→ **Data records**
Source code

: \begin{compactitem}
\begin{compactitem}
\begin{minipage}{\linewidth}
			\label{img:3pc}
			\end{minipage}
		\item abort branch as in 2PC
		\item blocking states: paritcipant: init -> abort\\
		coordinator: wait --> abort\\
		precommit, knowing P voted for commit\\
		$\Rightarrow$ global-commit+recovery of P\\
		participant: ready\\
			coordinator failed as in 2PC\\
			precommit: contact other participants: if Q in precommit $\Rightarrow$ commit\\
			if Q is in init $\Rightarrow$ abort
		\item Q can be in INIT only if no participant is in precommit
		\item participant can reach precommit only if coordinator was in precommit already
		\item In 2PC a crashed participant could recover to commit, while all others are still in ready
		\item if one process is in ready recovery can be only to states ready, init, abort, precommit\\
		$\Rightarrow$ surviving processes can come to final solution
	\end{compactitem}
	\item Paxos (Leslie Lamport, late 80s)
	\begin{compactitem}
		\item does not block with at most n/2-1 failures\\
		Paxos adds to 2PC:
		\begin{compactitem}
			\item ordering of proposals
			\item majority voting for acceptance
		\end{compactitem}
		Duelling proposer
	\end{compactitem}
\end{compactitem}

→ **What needs to be done**
When copying the data above, keep every line exactly as written.

→ **Exercise answer**
Source code

: \begin{compactitem}
\begin{compactitem}
\begin{minipage}{\linewidth}
			\label{img:3pc}
			\end{minipage}
		\item abort branch as in 2PC
		\item blocking states: paritcipant: init -> abort\\
		coordinator: wait --> abort\\
		precommit, knowing P voted for commit\\
		$\Rightarrow$ global-commit+recovery of P\\
		participant: ready\\
			coordinator failed as in 2PC\\
			precommit: contact other participants: if Q in precommit $\Rightarrow$ commit\\
			if Q is in init $\Rightarrow$ abort
		\item Q can be in INIT only if no participant is in precommit
		\item participant can reach precommit only if coordinator was in precommit already
		\item In 2PC a crashed participant could recover to commit, while all others are still in ready
		\item if one process is in ready recovery can be only to states ready, init, abort, precommit\\
		$\Rightarrow$ surviving processes can come to final solution
	\end{compactitem}
	\item Paxos (Leslie Lamport, late 80s)
	\begin{compactitem}
		\item does not block with at most n/2-1 failures\\
		Paxos adds to 2PC:
		\begin{compactitem}
			\item ordering of proposals
			\item majority voting for acceptance
		\end{compactitem}
		Duelling proposer
	\end{compactitem}
\end{compactitem}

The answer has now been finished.